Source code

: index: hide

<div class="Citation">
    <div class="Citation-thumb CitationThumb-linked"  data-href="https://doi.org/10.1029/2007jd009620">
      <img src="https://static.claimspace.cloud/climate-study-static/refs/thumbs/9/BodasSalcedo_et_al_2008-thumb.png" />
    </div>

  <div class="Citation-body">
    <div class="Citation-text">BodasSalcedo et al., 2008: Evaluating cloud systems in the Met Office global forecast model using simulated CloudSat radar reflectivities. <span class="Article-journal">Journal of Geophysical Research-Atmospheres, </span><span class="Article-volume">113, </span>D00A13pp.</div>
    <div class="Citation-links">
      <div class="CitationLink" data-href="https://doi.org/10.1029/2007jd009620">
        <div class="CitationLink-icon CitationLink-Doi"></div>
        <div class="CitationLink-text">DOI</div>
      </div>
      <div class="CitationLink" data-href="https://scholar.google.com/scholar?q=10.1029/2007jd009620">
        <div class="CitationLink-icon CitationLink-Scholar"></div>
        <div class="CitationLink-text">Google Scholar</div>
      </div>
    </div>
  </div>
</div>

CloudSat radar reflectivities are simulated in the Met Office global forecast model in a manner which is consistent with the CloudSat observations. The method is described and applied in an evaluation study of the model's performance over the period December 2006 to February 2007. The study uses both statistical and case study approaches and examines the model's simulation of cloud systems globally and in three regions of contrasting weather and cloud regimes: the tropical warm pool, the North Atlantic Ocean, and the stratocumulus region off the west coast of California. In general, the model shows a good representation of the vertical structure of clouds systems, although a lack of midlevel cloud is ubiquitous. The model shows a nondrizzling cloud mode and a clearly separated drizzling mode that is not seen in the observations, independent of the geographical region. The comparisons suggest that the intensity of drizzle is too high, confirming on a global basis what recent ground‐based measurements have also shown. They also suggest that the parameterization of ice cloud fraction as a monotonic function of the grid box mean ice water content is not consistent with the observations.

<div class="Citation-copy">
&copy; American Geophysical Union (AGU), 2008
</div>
________________
● **YOUR ASSIGNMENT**
Reproduce all of the records, keeping every character unchanged.

● **RESULT BELOW**
Source code

: index: hide

<div class="Citation">
    <div class="Citation-thumb CitationThumb-linked"  data-href="https://doi.org/10.1029/2007jd009620">
      <img src="https://static.claimspace.cloud/climate-study-static/refs/thumbs/9/BodasSalcedo_et_al_2008-thumb.png" />
    </div>

  <div class="Citation-body">
    <div class="Citation-text">BodasSalcedo et al., 2008: Evaluating cloud systems in the Met Office global forecast model using simulated CloudSat radar reflectivities. <span class="Article-journal">Journal of Geophysical Research-Atmospheres, </span><span class="Article-volume">113, </span>D00A13pp.</div>
    <div class="Citation-links">
      <div class="CitationLink" data-href="https://doi.org/10.1029/2007jd009620">
        <div class="CitationLink-icon CitationLink-Doi"></div>
        <div class="CitationLink-text">DOI</div>
      </div>
      <div class="CitationLink" data-href="https://scholar.google.com/scholar?q=10.1029/2007jd009620">
        <div class="CitationLink-icon CitationLink-Scholar"></div>
        <div class="CitationLink-text">Google Scholar</div>
      </div>
    </div>
  </div>
</div>

CloudSat radar reflectivities are simulated in the Met Office global forecast model in a manner which is consistent with the CloudSat observations. The method is described and applied in an evaluation study of the model's performance over the period December 2006 to February 2007. The study uses both statistical and case study approaches and examines the model's simulation of cloud systems globally and in three regions of contrasting weather and cloud regimes: the tropical warm pool, the North Atlantic Ocean, and the stratocumulus region off the west coast of California. In general, the model shows a good representation of the vertical structure of clouds systems, although a lack of midlevel cloud is ubiquitous. The model shows a nondrizzling cloud mode and a clearly separated drizzling mode that is not seen in the observations, independent of the geographical region. The comparisons suggest that the intensity of drizzle is too high, confirming on a global basis what recent ground‐based measurements have also shown. They also suggest that the parameterization of ice cloud fraction as a monotonic function of the grid box mean ice water content is not consistent with the observations.

<div class="Citation-copy">
&copy; American Geophysical Union (AGU), 2008
</div>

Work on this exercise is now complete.